Archive for November, 2009

It’s not even the middle of winter yet, but things are looking somewhat bleak here in Italy.  It’s all doom and gloom.

Honestly, trying to find a little good news originating from within Italy in Italy’s online press is only marginally easier than finding one of those proverbial hen’s teeth.

On the glum news front, there are hints coming from various directions that the season to be jolly won’t be all that merry at all.  Tax rises may be coming to stifle any merriment.

Still, at the end of the day, I did find one piece of good news.  First, though, the hints.

The Italian Economy Minister Who Shouldn’t be

Italy’s Economy Minister shouldn’t be Italy’s Economy Minister.

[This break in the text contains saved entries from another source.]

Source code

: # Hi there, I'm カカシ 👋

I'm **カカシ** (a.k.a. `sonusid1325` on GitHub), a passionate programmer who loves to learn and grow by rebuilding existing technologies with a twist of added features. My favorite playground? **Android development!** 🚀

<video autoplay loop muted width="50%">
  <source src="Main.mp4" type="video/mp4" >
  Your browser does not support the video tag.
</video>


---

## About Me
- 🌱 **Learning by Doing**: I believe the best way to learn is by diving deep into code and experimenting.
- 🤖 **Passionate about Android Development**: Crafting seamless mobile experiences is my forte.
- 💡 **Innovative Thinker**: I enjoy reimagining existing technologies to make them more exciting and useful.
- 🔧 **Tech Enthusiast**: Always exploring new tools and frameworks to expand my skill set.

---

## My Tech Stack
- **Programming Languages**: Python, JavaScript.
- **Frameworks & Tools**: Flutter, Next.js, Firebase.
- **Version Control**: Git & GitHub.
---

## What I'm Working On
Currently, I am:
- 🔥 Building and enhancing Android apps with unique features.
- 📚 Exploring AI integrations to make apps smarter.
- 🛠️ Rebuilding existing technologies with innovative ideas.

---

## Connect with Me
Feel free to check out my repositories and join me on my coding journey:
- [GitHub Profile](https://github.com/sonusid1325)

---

Well, that’s what was hinted at by another member of Berlusconi’s government, Renato Brunetta, who is Italy’s Minister for Public Administration and Innovation.

Brunetta does have a point, as Giulio Tremonti is basically a lawyer, albeit a senior one who is also a law professor at the University of Pavia, but he is not an economist.  On the other hand, Public Sector and Innovation minister, Renato Brunetta, is an economist.

Is Brunetta hinting in a roundabout sort of way that he could do a better job at managing Italy’s economy than Italy’s current Economy Minister?  Some ears may interpret Brunetta’s hints in this way.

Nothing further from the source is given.